Mais do que uma decisão natural, o pedido de Carlo Ancelotti para que o Brasil enfrentasse o Chile no Maracanã foi um agrado do treinador italiano – em cuja carreira não faltam jogos em estádios icônicos – ao futebol brasileiro.
Pode parecer um detalhe sem importância, mas dirigir a seleção sem trabalhar uma noite no simbólico palco carioca daria a Ancelotti a sensação de missão incompleta, mesmo se sua passagem pelo posto incluir o objetivo prioritário: ser campeão do mundo no ano que vem, nos Estados Unidos. O pedido pode parecer, também, um agrado a si mesmo, mas a reverência embutida é algo que só não percebe quem não quiser.
Ancelotti preparou um time para pressionar os chilenos durante todo o tempo. Sem a bola, para que o protagonismo não fosse um aspecto discutível. Com a bola, para que o Maracanã pudesse experimentar uma noite de diversão numa ocasião sem valor esportivo, mas muito importante para a comissão técnica em começo de trabalho e para os jogadores, cientes dos portões abertos ao time no caminho para a Copa do Mundo.

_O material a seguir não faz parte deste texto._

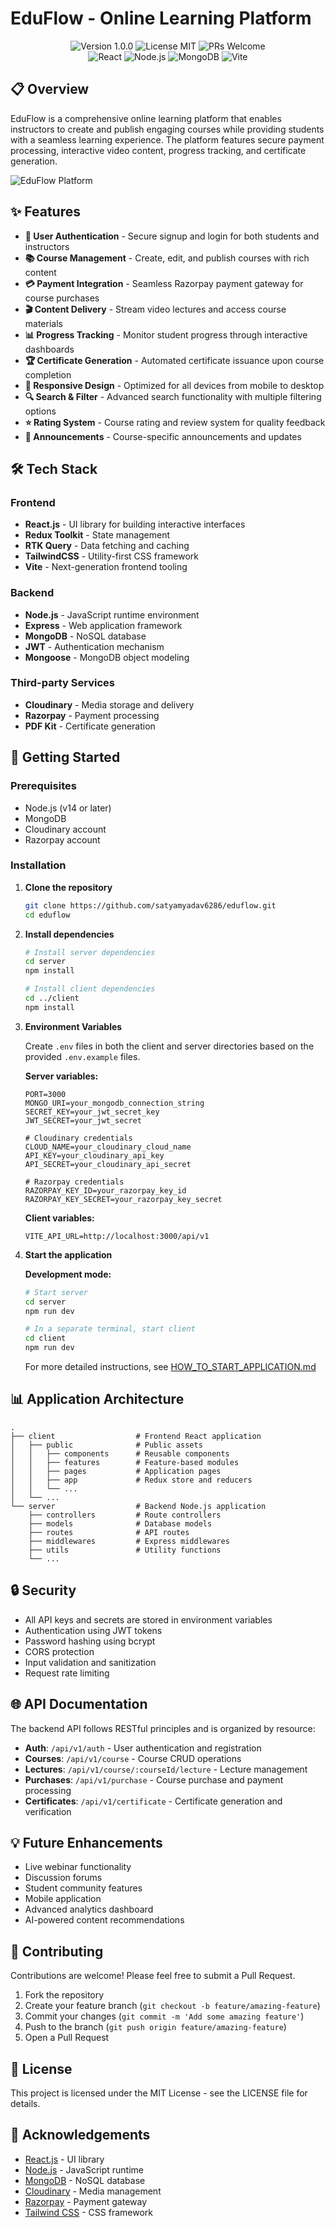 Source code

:# EduFlow - Online Learning Platform

<div align="center">
  <img src="https://img.shields.io/badge/version-1.0.0-blue.svg" alt="Version 1.0.0">
  <img src="https://img.shields.io/badge/license-MIT-green.svg" alt="License MIT">
  <img src="https://img.shields.io/badge/PRs-welcome-brightgreen.svg" alt="PRs Welcome">
</div>

<div align="center">
  <img src="https://img.shields.io/badge/React-18.x-61DAFB.svg?logo=react&logoColor=white" alt="React">
  <img src="https://img.shields.io/badge/Node.js-18.x-339933.svg?logo=node.js&logoColor=white" alt="Node.js">
  <img src="https://img.shields.io/badge/MongoDB-6.0-47A248.svg?logo=mongodb&logoColor=white" alt="MongoDB">
  <img src="https://img.shields.io/badge/Vite-4.x-646CFF.svg?logo=vite&logoColor=white" alt="Vite">
</div>

## 📋 Overview

EduFlow is a comprehensive online learning platform that enables instructors to create and publish engaging courses while providing students with a seamless learning experience. The platform features secure payment processing, interactive video content, progress tracking, and certificate generation.

![EduFlow Platform](https://via.placeholder.com/800x400?text=EduFlow+Platform)

## ✨ Features

- **🔐 User Authentication** - Secure signup and login for both students and instructors
- **📚 Course Management** - Create, edit, and publish courses with rich content
- **💳 Payment Integration** - Seamless Razorpay payment gateway for course purchases
- **🎬 Content Delivery** - Stream video lectures and access course materials
- **📊 Progress Tracking** - Monitor student progress through interactive dashboards
- **🏆 Certificate Generation** - Automated certificate issuance upon course completion
- **📱 Responsive Design** - Optimized for all devices from mobile to desktop
- **🔍 Search & Filter** - Advanced search functionality with multiple filtering options
- **⭐ Rating System** - Course rating and review system for quality feedback
- **📢 Announcements** - Course-specific announcements and updates

## 🛠️ Tech Stack

### Frontend
- **React.js** - UI library for building interactive interfaces
- **Redux Toolkit** - State management
- **RTK Query** - Data fetching and caching
- **TailwindCSS** - Utility-first CSS framework
- **Vite** - Next-generation frontend tooling

### Backend
- **Node.js** - JavaScript runtime environment
- **Express** - Web application framework
- **MongoDB** - NoSQL database
- **JWT** - Authentication mechanism
- **Mongoose** - MongoDB object modeling

### Third-party Services
- **Cloudinary** - Media storage and delivery
- **Razorpay** - Payment processing
- **PDF Kit** - Certificate generation

## 🚀 Getting Started

### Prerequisites

- Node.js (v14 or later)
- MongoDB
- Cloudinary account
- Razorpay account

### Installation

1. **Clone the repository**
   ```bash
   git clone https://github.com/satyamyadav6286/eduflow.git
   cd eduflow
   ```

2. **Install dependencies**
   ```bash
   # Install server dependencies
   cd server
   npm install

   # Install client dependencies
   cd ../client
   npm install
   ```

3. **Environment Variables**
   
   Create `.env` files in both the client and server directories based on the provided `.env.example` files.

   **Server variables:**
   ```
   PORT=3000
   MONGO_URI=your_mongodb_connection_string
   SECRET_KEY=your_jwt_secret_key
   JWT_SECRET=your_jwt_secret

   # Cloudinary credentials
   CLOUD_NAME=your_cloudinary_cloud_name
   API_KEY=your_cloudinary_api_key
   API_SECRET=your_cloudinary_api_secret

   # Razorpay credentials
   RAZORPAY_KEY_ID=your_razorpay_key_id
   RAZORPAY_KEY_SECRET=your_razorpay_key_secret
   ```

   **Client variables:**
   ```
   VITE_API_URL=http://localhost:3000/api/v1
   ```

4. **Start the application**

   **Development mode:**
   ```bash
   # Start server
   cd server
   npm run dev

   # In a separate terminal, start client
   cd client
   npm run dev
   ```

   For more detailed instructions, see [HOW_TO_START_APPLICATION.md](HOW_TO_START_APPLICATION.md)

## 📊 Application Architecture

```
.
├── client                  # Frontend React application
│   ├── public              # Public assets
│   │   ├── components      # Reusable components
│   │   ├── features        # Feature-based modules
│   │   ├── pages           # Application pages
│   │   ├── app             # Redux store and reducers
│   │   └── ...
│   └── ...
└── server                  # Backend Node.js application
    ├── controllers         # Route controllers
    ├── models              # Database models
    ├── routes              # API routes
    ├── middlewares         # Express middlewares
    ├── utils               # Utility functions
    └── ...
```

## 🔒 Security

- All API keys and secrets are stored in environment variables
- Authentication using JWT tokens
- Password hashing using bcrypt
- CORS protection
- Input validation and sanitization
- Request rate limiting

## 🌐 API Documentation

The backend API follows RESTful principles and is organized by resource:

- **Auth**: `/api/v1/auth` - User authentication and registration
- **Courses**: `/api/v1/course` - Course CRUD operations
- **Lectures**: `/api/v1/course/:courseId/lecture` - Lecture management
- **Purchases**: `/api/v1/purchase` - Course purchase and payment processing
- **Certificates**: `/api/v1/certificate` - Certificate generation and verification

## 💡 Future Enhancements

- Live webinar functionality
- Discussion forums
- Student community features
- Mobile application
- Advanced analytics dashboard
- AI-powered content recommendations

## 🤝 Contributing

Contributions are welcome! Please feel free to submit a Pull Request.

1. Fork the repository
2. Create your feature branch (`git checkout -b feature/amazing-feature`)
3. Commit your changes (`git commit -m 'Add some amazing feature'`)
4. Push to the branch (`git push origin feature/amazing-feature`)
5. Open a Pull Request

## 📄 License

This project is licensed under the MIT License - see the LICENSE file for details.

## 🙏 Acknowledgements

- [React.js](https://reactjs.org/) - UI library
- [Node.js](https://nodejs.org/) - JavaScript runtime
- [MongoDB](https://www.mongodb.com/) - NoSQL database
- [Cloudinary](https://cloudinary.com/) - Media management
- [Razorpay](https://razorpay.com/) - Payment gateway
- [Tailwind CSS](https://tailwindcss.com/) - CSS framework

A seleção se impôs de todas as formas, como era esperado. Nos números de posse e finalizações, praticamente só o Brasil jogou, mas demorou a marcar. Quando Estêvão, em movimento acrobático, completou para o gol o rebote do chute de Raphinha, o relógio marcava 37 minutos de jogo e a sensação era de que o volume ofensivo produzido pela seleção merecia mais capricho.

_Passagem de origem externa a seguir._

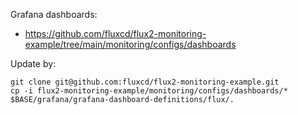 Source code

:Grafana dashboards:
- https://github.com/fluxcd/flux2-monitoring-example/tree/main/monitoring/configs/dashboards

Update by:
```
git clone git@github.com:fluxcd/flux2-monitoring-example.git
cp -i flux2-monitoring-example/monitoring/configs/dashboards/* $BASE/grafana/grafana-dashboard-definitions/flux/.
```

Talvez seja a única reparação a fazer a um primeiro tempo em que, do ponto de vista coletivo, a seleção se entendeu bem e praticou um jogo intenso e rápido, exatamente como Ancelotti declarou na véspera. Sempre é obrigatório considerar as fragilidades do adversário, e o Chile as tem em alto número, mas o desempenho do Brasil reuniu as características dos times bem treinados.
Mesmo os jogadores com menos tempo de seleção se mostraram cômodos em seus papeis, desfrutando da estrutura bem definida da equipe e do ambiente totalmente favorável no Maracanã. O placar era um reflexo muito tímido do que se via em campo, com um domínio coletivo que deveria ter gerado uma vantagem mais generosa.

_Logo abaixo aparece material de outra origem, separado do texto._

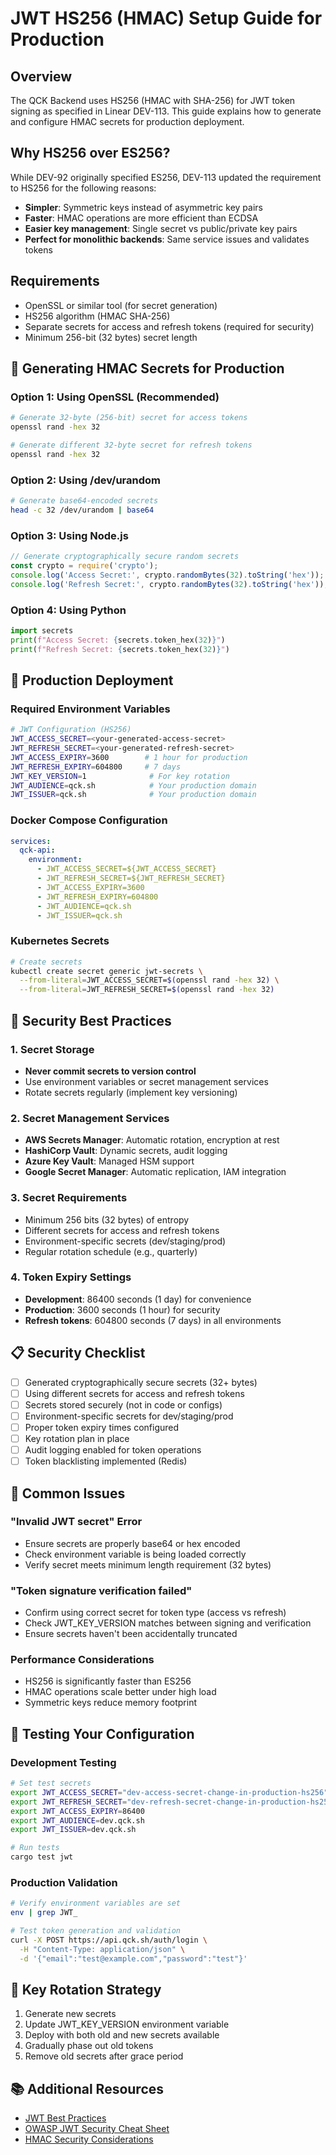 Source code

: # JWT HS256 (HMAC) Setup Guide for Production

## Overview
The QCK Backend uses HS256 (HMAC with SHA-256) for JWT token signing as specified in Linear DEV-113. This guide explains how to generate and configure HMAC secrets for production deployment.

## Why HS256 over ES256?
While DEV-92 originally specified ES256, DEV-113 updated the requirement to HS256 for the following reasons:
- **Simpler**: Symmetric keys instead of asymmetric key pairs
- **Faster**: HMAC operations are more efficient than ECDSA
- **Easier key management**: Single secret vs public/private key pairs
- **Perfect for monolithic backends**: Same service issues and validates tokens

## Requirements
- OpenSSL or similar tool (for secret generation)
- HS256 algorithm (HMAC SHA-256)
- Separate secrets for access and refresh tokens (required for security)
- Minimum 256-bit (32 bytes) secret length

## 🔑 Generating HMAC Secrets for Production

### Option 1: Using OpenSSL (Recommended)
```bash
# Generate 32-byte (256-bit) secret for access tokens
openssl rand -hex 32

# Generate different 32-byte secret for refresh tokens
openssl rand -hex 32
```

### Option 2: Using /dev/urandom
```bash
# Generate base64-encoded secrets
head -c 32 /dev/urandom | base64
```

### Option 3: Using Node.js
```javascript
// Generate cryptographically secure random secrets
const crypto = require('crypto');
console.log('Access Secret:', crypto.randomBytes(32).toString('hex'));
console.log('Refresh Secret:', crypto.randomBytes(32).toString('hex'));
```

### Option 4: Using Python
```python
import secrets
print(f"Access Secret: {secrets.token_hex(32)}")
print(f"Refresh Secret: {secrets.token_hex(32)}")
```

## 🚀 Production Deployment

### Required Environment Variables
```bash
# JWT Configuration (HS256)
JWT_ACCESS_SECRET=<your-generated-access-secret>
JWT_REFRESH_SECRET=<your-generated-refresh-secret>
JWT_ACCESS_EXPIRY=3600        # 1 hour for production
JWT_REFRESH_EXPIRY=604800     # 7 days
JWT_KEY_VERSION=1              # For key rotation
JWT_AUDIENCE=qck.sh            # Your production domain
JWT_ISSUER=qck.sh              # Your production domain
```

### Docker Compose Configuration
```yaml
services:
  qck-api:
    environment:
      - JWT_ACCESS_SECRET=${JWT_ACCESS_SECRET}
      - JWT_REFRESH_SECRET=${JWT_REFRESH_SECRET}
      - JWT_ACCESS_EXPIRY=3600
      - JWT_REFRESH_EXPIRY=604800
      - JWT_AUDIENCE=qck.sh
      - JWT_ISSUER=qck.sh
```

### Kubernetes Secrets
```bash
# Create secrets
kubectl create secret generic jwt-secrets \
  --from-literal=JWT_ACCESS_SECRET=$(openssl rand -hex 32) \
  --from-literal=JWT_REFRESH_SECRET=$(openssl rand -hex 32)
```

## 🔐 Security Best Practices

### 1. Secret Storage
- **Never commit secrets to version control**
- Use environment variables or secret management services
- Rotate secrets regularly (implement key versioning)

### 2. Secret Management Services
- **AWS Secrets Manager**: Automatic rotation, encryption at rest
- **HashiCorp Vault**: Dynamic secrets, audit logging
- **Azure Key Vault**: Managed HSM support
- **Google Secret Manager**: Automatic replication, IAM integration

### 3. Secret Requirements
- Minimum 256 bits (32 bytes) of entropy
- Different secrets for access and refresh tokens
- Environment-specific secrets (dev/staging/prod)
- Regular rotation schedule (e.g., quarterly)

### 4. Token Expiry Settings
- **Development**: 86400 seconds (1 day) for convenience
- **Production**: 3600 seconds (1 hour) for security
- **Refresh tokens**: 604800 seconds (7 days) in all environments

## 📋 Security Checklist

- [ ] Generated cryptographically secure secrets (32+ bytes)
- [ ] Using different secrets for access and refresh tokens
- [ ] Secrets stored securely (not in code or configs)
- [ ] Environment-specific secrets for dev/staging/prod
- [ ] Proper token expiry times configured
- [ ] Key rotation plan in place
- [ ] Audit logging enabled for token operations
- [ ] Token blacklisting implemented (Redis)

## 🚨 Common Issues

### "Invalid JWT secret" Error
- Ensure secrets are properly base64 or hex encoded
- Check environment variable is being loaded correctly
- Verify secret meets minimum length requirement (32 bytes)

### "Token signature verification failed"
- Confirm using correct secret for token type (access vs refresh)
- Check JWT_KEY_VERSION matches between signing and verification
- Ensure secrets haven't been accidentally truncated

### Performance Considerations
- HS256 is significantly faster than ES256
- HMAC operations scale better under high load
- Symmetric keys reduce memory footprint

## 📝 Testing Your Configuration

### Development Testing
```bash
# Set test secrets
export JWT_ACCESS_SECRET="dev-access-secret-change-in-production-hs256"
export JWT_REFRESH_SECRET="dev-refresh-secret-change-in-production-hs256"
export JWT_ACCESS_EXPIRY=86400
export JWT_AUDIENCE=dev.qck.sh
export JWT_ISSUER=dev.qck.sh

# Run tests
cargo test jwt
```

### Production Validation
```bash
# Verify environment variables are set
env | grep JWT_

# Test token generation and validation
curl -X POST https://api.qck.sh/auth/login \
  -H "Content-Type: application/json" \
  -d '{"email":"test@example.com","password":"test"}'
```

## 🔄 Key Rotation Strategy

1. Generate new secrets
2. Update JWT_KEY_VERSION environment variable
3. Deploy with both old and new secrets available
4. Gradually phase out old tokens
5. Remove old secrets after grace period

## 📚 Additional Resources

- [JWT Best Practices](https://tools.ietf.org/html/rfc8725)
- [OWASP JWT Security Cheat Sheet](https://cheatsheetseries.owasp.org/cheatsheets/JSON_Web_Token_for_Java_Cheat_Sheet.html)
- [HMAC Security Considerations](https://nvlpubs.nist.gov/nistpubs/FIPS/NIST.FIPS.198-1.pdf)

A segunda parte teve um período de queda de ritmo, mas terminou por exibir a real distância entre Brasil e Chile no momento atual. A insinuante entrada de Luiz Henrique (no lugar de Estêvão), aos 19 minutos, teve participação direta no estabelecimento de um placar condizente com a produção de cada time.
Em cerca de dez minutos, jogadas do ex-atacante do Botafogo criaram os gols de Lucas Paquetá e Bruno Guimarães, elevando o nível de satisfação até do torcedor mais exigente com o futebol da seleção. Como dizia Johan Cruyff, qualidade sem resultado é inútil; resultado sem qualidade é entediante.
O Brasil venceu jogando bem na noite que Ancelotti reservou no Maracanã, uma despedida do território nacional – em jogos competitivos – na rota para o Mundial. A próxima parada, no dia 9, não será tão proveitosa em termos de observação e nem deve ser tratada com rigor do ponto de vista do desempenho.
A Bolívia receberá o Brasil para o último jogo das eliminatórias para a Copa do Mundo a cerca de 4.100 metros de altitude, no estádio Municipal de El Alto. A exemplo do que se deu no Maracanã, será uma experiência inédita para Ancelotti, embora, certamente, não tão prazerosa.